Immigrant Voting Rights

It was not uncommon aqt one point. Texas allowed it until 1921.

- Click here for SJR 1.

- DEMOCRACY FOR ALL?: THE CASE FOR RESTORING IMMIGRANT VOTING IN THE UNITED STATES.

Americans are usually surprised to learn that immigrants enjoyed voting rights for most of our history and throughout the vast majority of the country. In fact, from 1776 to 1926, forty states and federal territories permitted noncitizens to vote in local, state and even federal elections. Noncitizens also held public office, such as alderman, coroner, and school board member. In practice, immigrant voting promoted civic education and citizenship. Immigrants learned civics by practice. Immigrant voting was also an effective method for facilitating the incorporation of immigrants. The notion that noncitizens should have the vote is older, was practiced longer, and is more consistent with democratic ideals than the idea that they should not. Curiously, this 150-year history has been eviscerated from American national memory.

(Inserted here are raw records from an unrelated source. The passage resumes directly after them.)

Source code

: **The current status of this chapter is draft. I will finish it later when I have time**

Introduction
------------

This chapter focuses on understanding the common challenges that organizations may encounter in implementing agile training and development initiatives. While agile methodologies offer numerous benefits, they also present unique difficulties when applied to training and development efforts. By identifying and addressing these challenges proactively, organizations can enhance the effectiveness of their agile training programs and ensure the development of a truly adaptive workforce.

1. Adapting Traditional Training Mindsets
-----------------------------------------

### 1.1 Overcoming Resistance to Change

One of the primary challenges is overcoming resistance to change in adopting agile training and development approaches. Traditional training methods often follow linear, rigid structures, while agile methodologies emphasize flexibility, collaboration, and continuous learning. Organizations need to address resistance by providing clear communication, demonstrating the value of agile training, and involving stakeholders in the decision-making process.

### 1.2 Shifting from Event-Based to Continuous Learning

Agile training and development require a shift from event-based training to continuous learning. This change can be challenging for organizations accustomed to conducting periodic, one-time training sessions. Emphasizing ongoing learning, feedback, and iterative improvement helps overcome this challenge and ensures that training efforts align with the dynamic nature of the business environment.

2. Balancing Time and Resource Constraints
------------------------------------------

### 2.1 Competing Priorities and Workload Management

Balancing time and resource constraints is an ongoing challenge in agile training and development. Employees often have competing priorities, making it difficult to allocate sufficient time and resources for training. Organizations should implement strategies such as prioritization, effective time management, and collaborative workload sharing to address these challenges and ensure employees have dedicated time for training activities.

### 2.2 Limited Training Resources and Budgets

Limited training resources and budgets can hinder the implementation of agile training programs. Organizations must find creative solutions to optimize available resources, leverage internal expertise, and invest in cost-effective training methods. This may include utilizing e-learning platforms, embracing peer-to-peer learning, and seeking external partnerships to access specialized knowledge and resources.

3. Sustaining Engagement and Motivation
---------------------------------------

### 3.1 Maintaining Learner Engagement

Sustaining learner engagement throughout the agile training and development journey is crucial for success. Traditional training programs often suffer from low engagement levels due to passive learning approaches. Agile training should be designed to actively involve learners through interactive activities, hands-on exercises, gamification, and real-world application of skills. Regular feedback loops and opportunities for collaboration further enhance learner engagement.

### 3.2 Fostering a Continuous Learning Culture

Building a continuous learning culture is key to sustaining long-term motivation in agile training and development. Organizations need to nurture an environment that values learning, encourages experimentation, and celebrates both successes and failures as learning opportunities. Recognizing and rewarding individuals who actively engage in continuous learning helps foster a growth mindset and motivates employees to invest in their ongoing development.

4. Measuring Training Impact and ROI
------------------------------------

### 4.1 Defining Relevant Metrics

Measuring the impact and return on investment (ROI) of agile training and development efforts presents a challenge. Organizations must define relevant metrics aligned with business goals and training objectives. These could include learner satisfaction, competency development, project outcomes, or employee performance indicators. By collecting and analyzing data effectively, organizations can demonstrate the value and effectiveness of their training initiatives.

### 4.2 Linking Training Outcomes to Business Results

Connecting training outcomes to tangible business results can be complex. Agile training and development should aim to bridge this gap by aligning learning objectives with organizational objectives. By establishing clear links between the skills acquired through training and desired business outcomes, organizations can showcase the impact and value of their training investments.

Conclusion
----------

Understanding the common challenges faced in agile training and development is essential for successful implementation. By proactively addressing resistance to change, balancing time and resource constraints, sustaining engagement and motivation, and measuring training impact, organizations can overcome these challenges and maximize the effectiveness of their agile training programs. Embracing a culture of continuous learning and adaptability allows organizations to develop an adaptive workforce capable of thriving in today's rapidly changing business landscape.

Nor is immigrant voting merely a relic of the distant past. Noncitizens currently vote in local elections in over a half dozen cities and towns in the U.S., most notably in Chicago’s school elections and in all local elections in six towns in Maryland. In addition, campaigns to expand the franchise to noncitizens – primarily in local elections – have been launched in more than a dozen other jurisdictions during the past decade, including in New York, Massachusetts, Washington D.C, California, Maine, Colorado, Minnesota, Wisconsin, Connecticut, Vermont, New Jersey, and Texas. These campaigns propose to restore voting rights for immigrants in local elections; only a few have contemplated state level elections, and none would grant voting to immigrants in any federal/national election. There are slight variations in which categories of noncitizens can vote. Some cities and towns allow all immigrants to vote, including the undocumented or so-called “illegal” (Chicago and Maryland), while other places grant suffrage only to the documented or “legal” immigrants (Massachusetts). Differences also exist regarding which elections noncitizens can vote in, such as in school board elections, municipal elections, or state races. Although different terms are used to describe immigrant voting, including “noncitizen voting,” “resident voting,” “local citizenship,” and “alien suffrage,” they all mean essentially the same thing: enfranchising or restoring voting rights to those who are excluded from the electorate — immigrants who are not U.S. citizens.